----- Data provided -----

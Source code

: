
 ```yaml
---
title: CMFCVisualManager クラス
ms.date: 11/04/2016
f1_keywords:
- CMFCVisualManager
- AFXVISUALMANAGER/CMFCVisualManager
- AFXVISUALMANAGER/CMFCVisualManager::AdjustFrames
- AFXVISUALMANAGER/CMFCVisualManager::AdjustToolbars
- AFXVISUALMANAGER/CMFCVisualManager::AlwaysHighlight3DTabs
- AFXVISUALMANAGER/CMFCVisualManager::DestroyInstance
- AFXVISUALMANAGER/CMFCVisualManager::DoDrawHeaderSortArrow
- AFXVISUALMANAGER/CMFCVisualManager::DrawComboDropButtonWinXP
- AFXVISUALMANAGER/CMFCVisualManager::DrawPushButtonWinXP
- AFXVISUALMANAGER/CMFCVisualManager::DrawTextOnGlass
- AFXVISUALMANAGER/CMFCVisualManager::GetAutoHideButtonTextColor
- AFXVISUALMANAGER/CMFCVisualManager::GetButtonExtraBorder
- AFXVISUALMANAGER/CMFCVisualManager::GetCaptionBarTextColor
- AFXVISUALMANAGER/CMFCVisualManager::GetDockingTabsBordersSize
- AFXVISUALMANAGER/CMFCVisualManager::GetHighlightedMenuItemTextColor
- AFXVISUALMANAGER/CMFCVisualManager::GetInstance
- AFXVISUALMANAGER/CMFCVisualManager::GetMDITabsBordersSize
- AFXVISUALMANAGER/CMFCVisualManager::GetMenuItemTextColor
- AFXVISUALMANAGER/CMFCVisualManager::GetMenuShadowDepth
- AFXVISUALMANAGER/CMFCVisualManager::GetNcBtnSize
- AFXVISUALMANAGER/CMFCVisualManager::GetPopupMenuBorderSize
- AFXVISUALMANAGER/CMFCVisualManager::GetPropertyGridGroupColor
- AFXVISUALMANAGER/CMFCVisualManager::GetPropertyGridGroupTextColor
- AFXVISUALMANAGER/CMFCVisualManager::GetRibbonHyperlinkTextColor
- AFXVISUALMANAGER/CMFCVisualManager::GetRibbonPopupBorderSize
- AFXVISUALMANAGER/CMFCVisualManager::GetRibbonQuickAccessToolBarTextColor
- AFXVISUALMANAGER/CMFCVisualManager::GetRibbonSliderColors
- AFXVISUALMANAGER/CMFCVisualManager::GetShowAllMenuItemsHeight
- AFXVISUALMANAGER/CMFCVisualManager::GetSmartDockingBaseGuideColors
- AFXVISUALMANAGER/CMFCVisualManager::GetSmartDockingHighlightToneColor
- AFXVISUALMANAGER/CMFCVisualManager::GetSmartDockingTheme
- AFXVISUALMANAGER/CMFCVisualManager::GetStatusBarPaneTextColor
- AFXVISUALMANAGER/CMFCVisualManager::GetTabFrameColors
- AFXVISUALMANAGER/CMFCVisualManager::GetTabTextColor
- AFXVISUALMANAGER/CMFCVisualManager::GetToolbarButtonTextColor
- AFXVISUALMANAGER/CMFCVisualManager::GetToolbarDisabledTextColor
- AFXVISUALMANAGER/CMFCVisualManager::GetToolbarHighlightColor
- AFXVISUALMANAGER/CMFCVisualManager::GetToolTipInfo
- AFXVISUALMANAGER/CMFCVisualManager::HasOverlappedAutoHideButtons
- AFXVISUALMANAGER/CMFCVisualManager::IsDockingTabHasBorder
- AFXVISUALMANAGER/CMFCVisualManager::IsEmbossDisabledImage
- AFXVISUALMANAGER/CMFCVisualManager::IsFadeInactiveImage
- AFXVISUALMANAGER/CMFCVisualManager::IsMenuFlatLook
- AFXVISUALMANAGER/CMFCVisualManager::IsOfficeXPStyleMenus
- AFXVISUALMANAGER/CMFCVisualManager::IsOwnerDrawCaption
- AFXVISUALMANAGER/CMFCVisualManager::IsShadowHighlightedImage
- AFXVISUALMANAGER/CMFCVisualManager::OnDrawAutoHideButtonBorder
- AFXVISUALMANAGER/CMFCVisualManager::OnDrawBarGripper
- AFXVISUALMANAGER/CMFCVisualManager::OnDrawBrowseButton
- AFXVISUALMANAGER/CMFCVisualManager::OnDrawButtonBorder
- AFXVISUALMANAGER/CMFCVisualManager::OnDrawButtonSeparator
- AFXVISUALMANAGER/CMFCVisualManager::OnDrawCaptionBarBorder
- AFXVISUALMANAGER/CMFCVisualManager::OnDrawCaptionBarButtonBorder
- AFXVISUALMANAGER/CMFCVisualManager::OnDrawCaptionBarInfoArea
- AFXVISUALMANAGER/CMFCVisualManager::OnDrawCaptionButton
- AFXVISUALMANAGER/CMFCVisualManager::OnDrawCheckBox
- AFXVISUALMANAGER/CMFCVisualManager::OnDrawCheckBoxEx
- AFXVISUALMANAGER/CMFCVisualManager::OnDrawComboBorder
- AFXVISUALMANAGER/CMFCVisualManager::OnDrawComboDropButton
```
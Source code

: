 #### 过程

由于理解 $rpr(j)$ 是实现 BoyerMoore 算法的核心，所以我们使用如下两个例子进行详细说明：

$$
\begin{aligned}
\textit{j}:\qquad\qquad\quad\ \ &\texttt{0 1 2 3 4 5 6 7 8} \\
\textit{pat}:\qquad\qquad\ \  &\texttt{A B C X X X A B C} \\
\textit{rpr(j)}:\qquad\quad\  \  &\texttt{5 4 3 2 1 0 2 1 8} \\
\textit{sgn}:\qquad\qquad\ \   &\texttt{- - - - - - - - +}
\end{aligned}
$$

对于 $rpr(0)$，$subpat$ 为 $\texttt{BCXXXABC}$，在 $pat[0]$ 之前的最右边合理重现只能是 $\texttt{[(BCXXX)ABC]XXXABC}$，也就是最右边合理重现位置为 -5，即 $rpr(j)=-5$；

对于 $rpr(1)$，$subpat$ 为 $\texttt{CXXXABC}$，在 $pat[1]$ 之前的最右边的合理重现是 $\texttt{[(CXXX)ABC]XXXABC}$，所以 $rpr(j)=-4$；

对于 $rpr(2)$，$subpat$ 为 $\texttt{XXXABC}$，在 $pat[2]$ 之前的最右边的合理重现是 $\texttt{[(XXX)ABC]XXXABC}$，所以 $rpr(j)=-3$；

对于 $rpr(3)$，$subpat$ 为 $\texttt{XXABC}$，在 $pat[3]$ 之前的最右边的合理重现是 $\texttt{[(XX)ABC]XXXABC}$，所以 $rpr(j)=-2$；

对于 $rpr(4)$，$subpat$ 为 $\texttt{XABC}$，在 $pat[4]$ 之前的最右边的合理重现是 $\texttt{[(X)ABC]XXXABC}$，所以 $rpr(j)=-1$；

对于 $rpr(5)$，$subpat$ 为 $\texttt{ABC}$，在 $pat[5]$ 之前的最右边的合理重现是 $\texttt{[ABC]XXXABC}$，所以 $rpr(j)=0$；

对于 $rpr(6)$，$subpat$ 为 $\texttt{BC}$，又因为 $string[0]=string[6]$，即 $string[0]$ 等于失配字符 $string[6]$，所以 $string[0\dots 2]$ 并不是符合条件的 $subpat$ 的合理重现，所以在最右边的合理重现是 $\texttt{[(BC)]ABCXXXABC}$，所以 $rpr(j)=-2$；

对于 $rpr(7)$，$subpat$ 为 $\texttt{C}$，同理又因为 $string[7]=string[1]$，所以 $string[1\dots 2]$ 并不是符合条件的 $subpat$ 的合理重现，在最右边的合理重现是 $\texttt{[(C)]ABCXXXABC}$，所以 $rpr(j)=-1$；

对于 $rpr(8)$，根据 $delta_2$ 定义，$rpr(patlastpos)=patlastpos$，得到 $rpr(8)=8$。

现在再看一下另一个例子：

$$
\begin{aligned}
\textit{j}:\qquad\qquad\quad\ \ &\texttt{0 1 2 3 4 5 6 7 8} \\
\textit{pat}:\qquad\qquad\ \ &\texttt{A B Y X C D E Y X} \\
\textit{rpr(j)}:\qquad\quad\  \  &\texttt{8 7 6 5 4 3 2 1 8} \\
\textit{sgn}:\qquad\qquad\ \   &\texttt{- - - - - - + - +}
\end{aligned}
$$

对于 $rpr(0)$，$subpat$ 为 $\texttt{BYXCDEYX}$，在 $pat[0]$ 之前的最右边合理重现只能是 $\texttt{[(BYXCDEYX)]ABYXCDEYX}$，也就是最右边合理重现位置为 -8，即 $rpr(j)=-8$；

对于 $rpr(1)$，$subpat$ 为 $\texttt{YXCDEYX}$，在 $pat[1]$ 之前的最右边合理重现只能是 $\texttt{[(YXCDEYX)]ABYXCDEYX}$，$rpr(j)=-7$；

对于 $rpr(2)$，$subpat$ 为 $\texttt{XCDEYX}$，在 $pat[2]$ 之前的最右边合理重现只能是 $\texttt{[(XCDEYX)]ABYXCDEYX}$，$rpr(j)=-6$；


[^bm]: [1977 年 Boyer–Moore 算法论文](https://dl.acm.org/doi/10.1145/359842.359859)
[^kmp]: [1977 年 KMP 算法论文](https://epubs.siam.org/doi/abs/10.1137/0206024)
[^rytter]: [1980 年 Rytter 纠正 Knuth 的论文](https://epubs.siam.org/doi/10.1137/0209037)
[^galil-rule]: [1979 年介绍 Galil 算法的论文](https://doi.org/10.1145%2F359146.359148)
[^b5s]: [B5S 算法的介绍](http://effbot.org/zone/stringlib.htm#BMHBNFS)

-----

Your answer should be the exact lines above from the one with "对于 $rpr(6)$，$subpat$ 为" through the one with "[^bm]: [1977 年", both included, and nothing besides.

对于 $rpr(6)$，$subpat$ 为 $\texttt{BC}$，又因为 $string[0]=string[6]$，即 $string[0]$ 等于失配字符 $string[6]$，所以 $string[0\dots 2]$ 并不是符合条件的 $subpat$ 的合理重现，所以在最右边的合理重现是 $\texttt{[(BC)]ABCXXXABC}$，所以 $rpr(j)=-2$；

对于 $rpr(7)$，$subpat$ 为 $\texttt{C}$，同理又因为 $string[7]=string[1]$，所以 $string[1\dots 2]$ 并不是符合条件的 $subpat$ 的合理重现，在最右边的合理重现是 $\texttt{[(C)]ABCXXXABC}$，所以 $rpr(j)=-1$；

对于 $rpr(8)$，根据 $delta_2$ 定义，$rpr(patlastpos)=patlastpos$，得到 $rpr(8)=8$。

现在再看一下另一个例子：

$$
\begin{aligned}
\textit{j}:\qquad\qquad\quad\ \ &\texttt{0 1 2 3 4 5 6 7 8} \\
\textit{pat}:\qquad\qquad\ \ &\texttt{A B Y X C D E Y X} \\
\textit{rpr(j)}:\qquad\quad\  \  &\texttt{8 7 6 5 4 3 2 1 8} \\
\textit{sgn}:\qquad\qquad\ \   &\texttt{- - - - - - + - +}
\end{aligned}
$$

对于 $rpr(0)$，$subpat$ 为 $\texttt{BYXCDEYX}$，在 $pat[0]$ 之前的最右边合理重现只能是 $\texttt{[(BYXCDEYX)]ABYXCDEYX}$，也就是最右边合理重现位置为 -8，即 $rpr(j)=-8$；

对于 $rpr(1)$，$subpat$ 为 $\texttt{YXCDEYX}$，在 $pat[1]$ 之前的最右边合理重现只能是 $\texttt{[(YXCDEYX)]ABYXCDEYX}$，$rpr(j)=-7$；

对于 $rpr(2)$，$subpat$ 为 $\texttt{XCDEYX}$，在 $pat[2]$ 之前的最右边合理重现只能是 $\texttt{[(XCDEYX)]ABYXCDEYX}$，$rpr(j)=-6$；


[^bm]: [1977 年 Boyer–Moore 算法论文](https://dl.acm.org/doi/10.1145/359842.359859)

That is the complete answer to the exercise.